- [Your goal]
Retype, word for word, each line between the lines holding "of them extract" and "versioned archive will", inclusive, and leave the rest of the data alone.

### Record set ###

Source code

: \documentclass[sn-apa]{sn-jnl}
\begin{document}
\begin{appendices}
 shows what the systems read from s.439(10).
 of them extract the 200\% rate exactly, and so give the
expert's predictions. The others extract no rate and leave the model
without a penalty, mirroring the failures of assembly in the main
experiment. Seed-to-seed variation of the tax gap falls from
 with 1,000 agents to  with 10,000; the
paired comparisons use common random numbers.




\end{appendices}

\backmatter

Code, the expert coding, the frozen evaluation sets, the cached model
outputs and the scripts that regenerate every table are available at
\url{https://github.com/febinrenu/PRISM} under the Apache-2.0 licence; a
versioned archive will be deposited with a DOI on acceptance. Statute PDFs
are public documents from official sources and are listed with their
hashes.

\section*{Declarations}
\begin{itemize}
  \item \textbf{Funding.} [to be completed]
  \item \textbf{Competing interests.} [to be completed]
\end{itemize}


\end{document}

###
### Record set ###

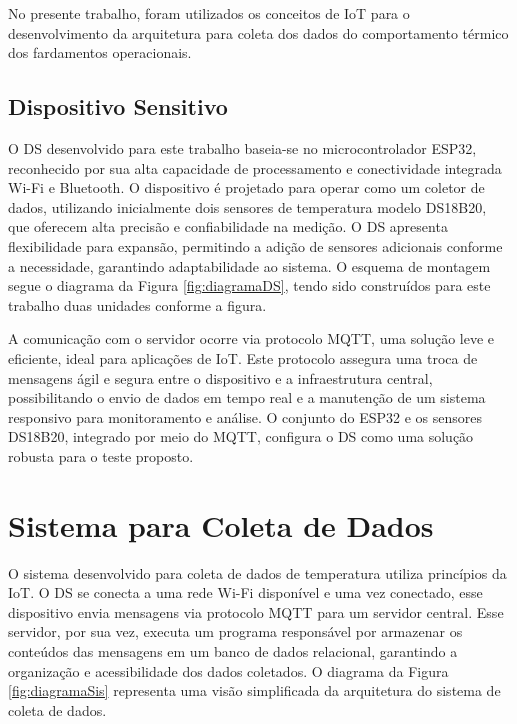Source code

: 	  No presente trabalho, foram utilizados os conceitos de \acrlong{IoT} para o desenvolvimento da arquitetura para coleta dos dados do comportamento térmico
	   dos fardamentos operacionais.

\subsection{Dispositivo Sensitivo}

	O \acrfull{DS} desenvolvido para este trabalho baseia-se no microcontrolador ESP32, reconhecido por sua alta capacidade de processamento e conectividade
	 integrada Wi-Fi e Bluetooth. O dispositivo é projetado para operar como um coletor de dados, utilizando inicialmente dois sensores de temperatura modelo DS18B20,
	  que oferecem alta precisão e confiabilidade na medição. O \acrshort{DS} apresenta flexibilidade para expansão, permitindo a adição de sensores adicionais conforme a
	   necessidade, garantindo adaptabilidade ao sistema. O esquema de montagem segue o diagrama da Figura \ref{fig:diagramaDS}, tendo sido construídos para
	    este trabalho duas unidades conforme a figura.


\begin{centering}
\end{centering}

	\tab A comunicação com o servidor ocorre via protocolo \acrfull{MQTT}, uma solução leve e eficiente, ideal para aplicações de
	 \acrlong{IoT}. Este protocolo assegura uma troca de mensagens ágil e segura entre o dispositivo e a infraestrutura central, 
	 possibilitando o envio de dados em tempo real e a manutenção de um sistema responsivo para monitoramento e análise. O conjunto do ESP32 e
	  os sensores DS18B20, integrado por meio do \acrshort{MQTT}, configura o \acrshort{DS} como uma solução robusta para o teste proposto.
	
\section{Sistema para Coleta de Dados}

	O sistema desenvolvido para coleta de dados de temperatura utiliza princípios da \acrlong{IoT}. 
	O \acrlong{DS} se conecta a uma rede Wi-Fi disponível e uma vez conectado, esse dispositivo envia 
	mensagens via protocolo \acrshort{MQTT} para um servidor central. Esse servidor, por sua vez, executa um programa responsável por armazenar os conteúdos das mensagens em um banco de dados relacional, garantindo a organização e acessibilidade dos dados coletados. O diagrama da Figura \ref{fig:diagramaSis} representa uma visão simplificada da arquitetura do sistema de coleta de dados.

###

- [Exercise result]
 of them extract the 200\% rate exactly, and so give the
expert's predictions. The others extract no rate and leave the model
without a penalty, mirroring the failures of assembly in the main
experiment. Seed-to-seed variation of the tax gap falls from
 with 1,000 agents to  with 10,000; the
paired comparisons use common random numbers.




\end{appendices}

\backmatter

Code, the expert coding, the frozen evaluation sets, the cached model
outputs and the scripts that regenerate every table are available at
\url{https://github.com/febinrenu/PRISM} under the Apache-2.0 licence; a
versioned archive will be deposited with a DOI on acceptance. Statute PDFs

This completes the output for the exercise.